FILE PHOTO: A Lululemon sign is seen at a shopping mall in San Diego, California, US, November, 23, 2022.  REUTERS/Mike Blake//File Photo
FILE PHOTO: A Lululemon sign is seen at a shopping mall in San Diego, California, US, November, 23, 2022. REUTERS/Mike Blake//File Photo

Texas Attorney General Ken Paxton has launched an investigation into athleisure brand Lululemon over the potential presence of "forever chemicals" in its activewear, he said on Monday in a post on social-media platform X.

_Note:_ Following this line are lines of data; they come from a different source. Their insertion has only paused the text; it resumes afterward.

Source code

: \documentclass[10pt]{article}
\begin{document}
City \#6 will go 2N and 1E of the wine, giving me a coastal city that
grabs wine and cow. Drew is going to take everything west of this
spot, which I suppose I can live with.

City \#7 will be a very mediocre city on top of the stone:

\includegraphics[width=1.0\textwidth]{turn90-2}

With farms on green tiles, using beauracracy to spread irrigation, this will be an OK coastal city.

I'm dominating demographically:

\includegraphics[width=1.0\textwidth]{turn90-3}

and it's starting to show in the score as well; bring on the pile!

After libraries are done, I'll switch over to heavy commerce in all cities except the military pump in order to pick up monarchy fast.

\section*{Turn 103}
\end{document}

The probe will examine whether Lululemon's athletic apparel contains PFAS, which the brand's health-conscious customers would not expect based on its marketing, Paxton said. PFAS, or per- and polyfluoroalkyl substances, are a group of widely used materials called "forever chemicals" because they do ⁠not break down easily ⁠in nature.

"Lululemon does not use PFAS in its products," a company spokesperson said, adding it phased out the substance in fiscal 2023, after limited use in durable water repellent products.

According to Reuters, Attorney General Paxton said emerging research and consumer concerns have raised ⁠questions about whether certain synthetic materials in the apparel could be linked to endocrine disruption, infertility, cancer and other health risks.

PFAS are associated with harmful health effects in humans and animals, according to the US Environmental Protection Agency.

The Office of the Attorney General will examine Lululemon's testing protocols, restricted substances list and supply chain practices against state safety standards.

"If Lululemon has violated Texas law, it will be ⁠held accountable," Paxton ⁠said in his post.

The company spokesperson said they are aware of the inquiry and are cooperating.

Earlier this year, the company had to pull its "Get Low" workout collection from its website following user complaints, only resuming online sales after addressing the issues.

Lululemon, which appointed a former chief of jeans maker Levi Strauss to the board last month, has forecast weak annual results amid tepid demand and an ongoing proxy fight with its founder.